Goosing the Gas
The incoherence and attempted demagoguery of the beseiged Republican Party are becoming impossible to overstate. Witness the latest Big Idea on dealing with gas prices, unveiled last week by Senate GOP Leader Bill Frist: mailing $100 checks to 100 million Americans to help them fill up at the pump this summer.
Check in with your favorite economist and ask him or her about the genius of this "plan." It basically involves borrowing 10 billion smackers--yes, 10 billion--and tossing it into the marketplace to subsidize higher gas prices.
The Frist "plan," of course, isn't intended to do anything serious about rising gas prices. Its rationale is purely political: buying votes just before the midterm elections.
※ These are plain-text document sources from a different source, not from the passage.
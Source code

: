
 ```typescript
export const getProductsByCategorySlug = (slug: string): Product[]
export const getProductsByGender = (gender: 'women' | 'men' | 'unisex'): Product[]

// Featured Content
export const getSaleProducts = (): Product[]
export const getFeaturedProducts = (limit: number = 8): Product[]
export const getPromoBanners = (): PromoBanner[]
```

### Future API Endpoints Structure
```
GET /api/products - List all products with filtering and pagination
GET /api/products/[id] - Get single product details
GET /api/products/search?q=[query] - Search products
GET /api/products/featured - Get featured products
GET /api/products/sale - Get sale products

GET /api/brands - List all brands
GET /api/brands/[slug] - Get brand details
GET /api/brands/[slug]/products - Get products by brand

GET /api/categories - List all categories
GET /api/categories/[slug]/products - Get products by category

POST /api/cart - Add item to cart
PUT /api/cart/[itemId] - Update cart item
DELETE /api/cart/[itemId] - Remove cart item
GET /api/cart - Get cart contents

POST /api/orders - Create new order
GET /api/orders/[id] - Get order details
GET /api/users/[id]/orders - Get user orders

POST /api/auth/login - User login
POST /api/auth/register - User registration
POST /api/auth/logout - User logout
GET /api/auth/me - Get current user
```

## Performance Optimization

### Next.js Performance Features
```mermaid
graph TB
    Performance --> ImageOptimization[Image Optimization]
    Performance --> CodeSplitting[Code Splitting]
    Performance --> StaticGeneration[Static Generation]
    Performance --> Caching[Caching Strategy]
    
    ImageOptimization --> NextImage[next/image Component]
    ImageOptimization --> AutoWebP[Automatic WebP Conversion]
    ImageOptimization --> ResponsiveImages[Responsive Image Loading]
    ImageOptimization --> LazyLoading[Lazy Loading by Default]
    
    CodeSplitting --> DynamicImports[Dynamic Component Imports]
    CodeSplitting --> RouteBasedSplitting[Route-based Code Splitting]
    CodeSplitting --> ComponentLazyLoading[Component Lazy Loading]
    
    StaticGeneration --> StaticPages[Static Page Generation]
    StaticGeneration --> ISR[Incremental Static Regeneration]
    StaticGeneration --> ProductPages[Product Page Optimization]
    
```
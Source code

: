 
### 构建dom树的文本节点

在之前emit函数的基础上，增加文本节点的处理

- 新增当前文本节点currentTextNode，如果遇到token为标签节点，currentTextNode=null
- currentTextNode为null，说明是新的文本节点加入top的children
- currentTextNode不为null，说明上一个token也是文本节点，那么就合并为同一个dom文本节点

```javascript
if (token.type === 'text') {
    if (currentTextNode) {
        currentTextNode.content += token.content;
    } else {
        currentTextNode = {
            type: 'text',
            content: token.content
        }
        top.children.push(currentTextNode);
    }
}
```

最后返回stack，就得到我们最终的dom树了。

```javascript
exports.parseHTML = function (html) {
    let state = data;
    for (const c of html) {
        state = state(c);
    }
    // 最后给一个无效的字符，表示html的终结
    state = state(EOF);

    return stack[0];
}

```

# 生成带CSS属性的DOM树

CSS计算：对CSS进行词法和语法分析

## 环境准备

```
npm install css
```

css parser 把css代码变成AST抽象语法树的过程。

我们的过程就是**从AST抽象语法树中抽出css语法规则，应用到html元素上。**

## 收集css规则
There are plenty of bad ideas bouncing around Washington right now about gas prices. As the Progressive Policy Institute's Jan Mazurek explained last week, all the frantic casting-about for a short term response to higher gas prices ignores, and in some cases cuts directly against, the long-term solutions that the Bush administration and Congress have been rejecting over the last five-and-a-half years, especially a serious effort to build fuel-efficient and cleaner cars. The world's insatiable lust for oil isn't going to go away any time soon, and the only sure way to keep petroleum prices from wrecking our economy and wrecking family budgets is to reduce our dependence on this perilous energy source. Throwing money at every gas pump in America is a worse than unserious proposal.